The task
Reproduce verbatim the lines of the material below, starting at the line with "- **Bulk Operations**: Select" and ending at the line with "- ✅ 筹款进度可视化", both inclusive; skip the rest.

Listed entries
== Segment start ==
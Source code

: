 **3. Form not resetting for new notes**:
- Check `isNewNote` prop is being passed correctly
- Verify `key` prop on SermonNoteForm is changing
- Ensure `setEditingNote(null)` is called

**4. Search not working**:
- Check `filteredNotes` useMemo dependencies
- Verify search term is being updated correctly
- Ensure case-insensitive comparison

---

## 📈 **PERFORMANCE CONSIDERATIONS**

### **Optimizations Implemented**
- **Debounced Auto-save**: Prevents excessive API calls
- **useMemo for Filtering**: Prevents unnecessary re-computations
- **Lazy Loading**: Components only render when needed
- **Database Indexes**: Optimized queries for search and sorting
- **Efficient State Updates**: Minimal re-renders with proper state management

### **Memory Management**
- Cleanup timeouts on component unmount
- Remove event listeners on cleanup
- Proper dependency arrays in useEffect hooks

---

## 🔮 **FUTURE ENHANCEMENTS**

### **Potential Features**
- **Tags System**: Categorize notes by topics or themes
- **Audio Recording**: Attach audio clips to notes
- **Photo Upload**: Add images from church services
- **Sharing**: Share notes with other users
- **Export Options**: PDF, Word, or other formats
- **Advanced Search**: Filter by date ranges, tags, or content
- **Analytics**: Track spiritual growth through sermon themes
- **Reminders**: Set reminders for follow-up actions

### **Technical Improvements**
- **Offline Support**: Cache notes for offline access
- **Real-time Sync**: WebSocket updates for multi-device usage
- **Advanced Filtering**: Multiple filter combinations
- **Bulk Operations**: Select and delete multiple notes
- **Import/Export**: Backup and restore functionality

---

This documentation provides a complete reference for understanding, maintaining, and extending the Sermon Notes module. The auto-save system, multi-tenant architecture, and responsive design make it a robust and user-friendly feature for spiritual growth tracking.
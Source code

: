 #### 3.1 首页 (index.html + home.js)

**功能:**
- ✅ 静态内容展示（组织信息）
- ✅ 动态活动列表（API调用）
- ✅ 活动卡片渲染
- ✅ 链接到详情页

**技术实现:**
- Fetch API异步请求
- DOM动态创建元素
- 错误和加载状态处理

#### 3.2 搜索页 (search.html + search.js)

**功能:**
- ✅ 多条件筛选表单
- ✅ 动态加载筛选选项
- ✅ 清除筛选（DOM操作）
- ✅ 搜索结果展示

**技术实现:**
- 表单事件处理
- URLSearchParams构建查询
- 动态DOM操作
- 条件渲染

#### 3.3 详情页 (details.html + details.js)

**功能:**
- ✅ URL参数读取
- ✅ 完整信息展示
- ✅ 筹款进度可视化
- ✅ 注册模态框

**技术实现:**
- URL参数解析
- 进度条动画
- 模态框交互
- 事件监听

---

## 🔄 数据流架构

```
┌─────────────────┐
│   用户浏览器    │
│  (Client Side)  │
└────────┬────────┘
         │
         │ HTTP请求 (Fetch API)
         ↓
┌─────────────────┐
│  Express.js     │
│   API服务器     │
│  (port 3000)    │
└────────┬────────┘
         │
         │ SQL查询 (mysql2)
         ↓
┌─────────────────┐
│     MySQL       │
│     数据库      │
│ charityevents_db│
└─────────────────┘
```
== Segment end ==
Solution for this exercise
- **Bulk Operations**: Select and delete multiple notes
- **Import/Export**: Backup and restore functionality

---

This documentation provides a complete reference for understanding, maintaining, and extending the Sermon Notes module. The auto-save system, multi-tenant architecture, and responsive design make it a robust and user-friendly feature for spiritual growth tracking.
Source code

: #### 3.1 首页 (index.html + home.js)

**功能:**
- ✅ 静态内容展示（组织信息）
- ✅ 动态活动列表（API调用）
- ✅ 活动卡片渲染
- ✅ 链接到详情页

**技术实现:**
- Fetch API异步请求
- DOM动态创建元素
- 错误和加载状态处理

#### 3.2 搜索页 (search.html + search.js)

**功能:**
- ✅ 多条件筛选表单
- ✅ 动态加载筛选选项
- ✅ 清除筛选（DOM操作）
- ✅ 搜索结果展示

**技术实现:**
- 表单事件处理
- URLSearchParams构建查询
- 动态DOM操作
- 条件渲染

#### 3.3 详情页 (details.html + details.js)

**功能:**
- ✅ URL参数读取
- ✅ 完整信息展示
- ✅ 筹款进度可视化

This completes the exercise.